PROBLEM REQUIREMENTS:
From the records below, please return each line that holds the word "This".

Dataset excerpts:
++++++++++

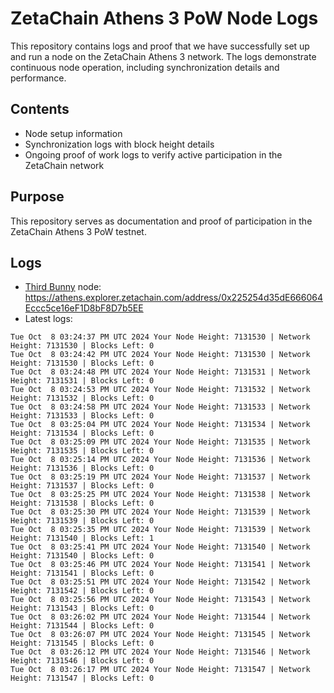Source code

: # ZetaChain Athens 3 PoW Node Logs
This repository contains logs and proof that we have successfully set up and run a node on the ZetaChain Athens 3 network. The logs demonstrate continuous node operation, including synchronization details and performance.

## Contents
- Node setup information
- Synchronization logs with block height details
- Ongoing proof of work logs to verify active participation in the ZetaChain network

## Purpose
This repository serves as documentation and proof of participation in the ZetaChain Athens 3 PoW testnet.

## Logs

- [Third Bunny](https://thirdbunny.xyz/) node: https://athens.explorer.zetachain.com/address/0x225254d35dE666064Eccc5ce16eF1D8bF8D7b5EE
- Latest logs:
```
Tue Oct  8 03:24:37 PM UTC 2024 Your Node Height: 7131530 | Network Height: 7131530 | Blocks Left: 0
Tue Oct  8 03:24:42 PM UTC 2024 Your Node Height: 7131530 | Network Height: 7131530 | Blocks Left: 0
Tue Oct  8 03:24:48 PM UTC 2024 Your Node Height: 7131531 | Network Height: 7131531 | Blocks Left: 0
Tue Oct  8 03:24:53 PM UTC 2024 Your Node Height: 7131532 | Network Height: 7131532 | Blocks Left: 0
Tue Oct  8 03:24:58 PM UTC 2024 Your Node Height: 7131533 | Network Height: 7131533 | Blocks Left: 0
Tue Oct  8 03:25:04 PM UTC 2024 Your Node Height: 7131534 | Network Height: 7131534 | Blocks Left: 0
Tue Oct  8 03:25:09 PM UTC 2024 Your Node Height: 7131535 | Network Height: 7131535 | Blocks Left: 0
Tue Oct  8 03:25:14 PM UTC 2024 Your Node Height: 7131536 | Network Height: 7131536 | Blocks Left: 0
Tue Oct  8 03:25:19 PM UTC 2024 Your Node Height: 7131537 | Network Height: 7131537 | Blocks Left: 0
Tue Oct  8 03:25:25 PM UTC 2024 Your Node Height: 7131538 | Network Height: 7131538 | Blocks Left: 0
Tue Oct  8 03:25:30 PM UTC 2024 Your Node Height: 7131539 | Network Height: 7131539 | Blocks Left: 0
Tue Oct  8 03:25:35 PM UTC 2024 Your Node Height: 7131539 | Network Height: 7131540 | Blocks Left: 1
Tue Oct  8 03:25:41 PM UTC 2024 Your Node Height: 7131540 | Network Height: 7131540 | Blocks Left: 0
Tue Oct  8 03:25:46 PM UTC 2024 Your Node Height: 7131541 | Network Height: 7131541 | Blocks Left: 0
Tue Oct  8 03:25:51 PM UTC 2024 Your Node Height: 7131542 | Network Height: 7131542 | Blocks Left: 0
Tue Oct  8 03:25:56 PM UTC 2024 Your Node Height: 7131543 | Network Height: 7131543 | Blocks Left: 0
Tue Oct  8 03:26:02 PM UTC 2024 Your Node Height: 7131544 | Network Height: 7131544 | Blocks Left: 0
Tue Oct  8 03:26:07 PM UTC 2024 Your Node Height: 7131545 | Network Height: 7131545 | Blocks Left: 0
Tue Oct  8 03:26:12 PM UTC 2024 Your Node Height: 7131546 | Network Height: 7131546 | Blocks Left: 0
Tue Oct  8 03:26:17 PM UTC 2024 Your Node Height: 7131547 | Network Height: 7131547 | Blocks Left: 0
```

++++++++++

TASK OUTPUT:
This repository contains logs and proof that we have successfully set up and run a node on the ZetaChain Athens 3 network. The logs demonstrate continuous node operation, including synchronization details and performance.
This repository serves as documentation and proof of participation in the ZetaChain Athens 3 PoW testnet.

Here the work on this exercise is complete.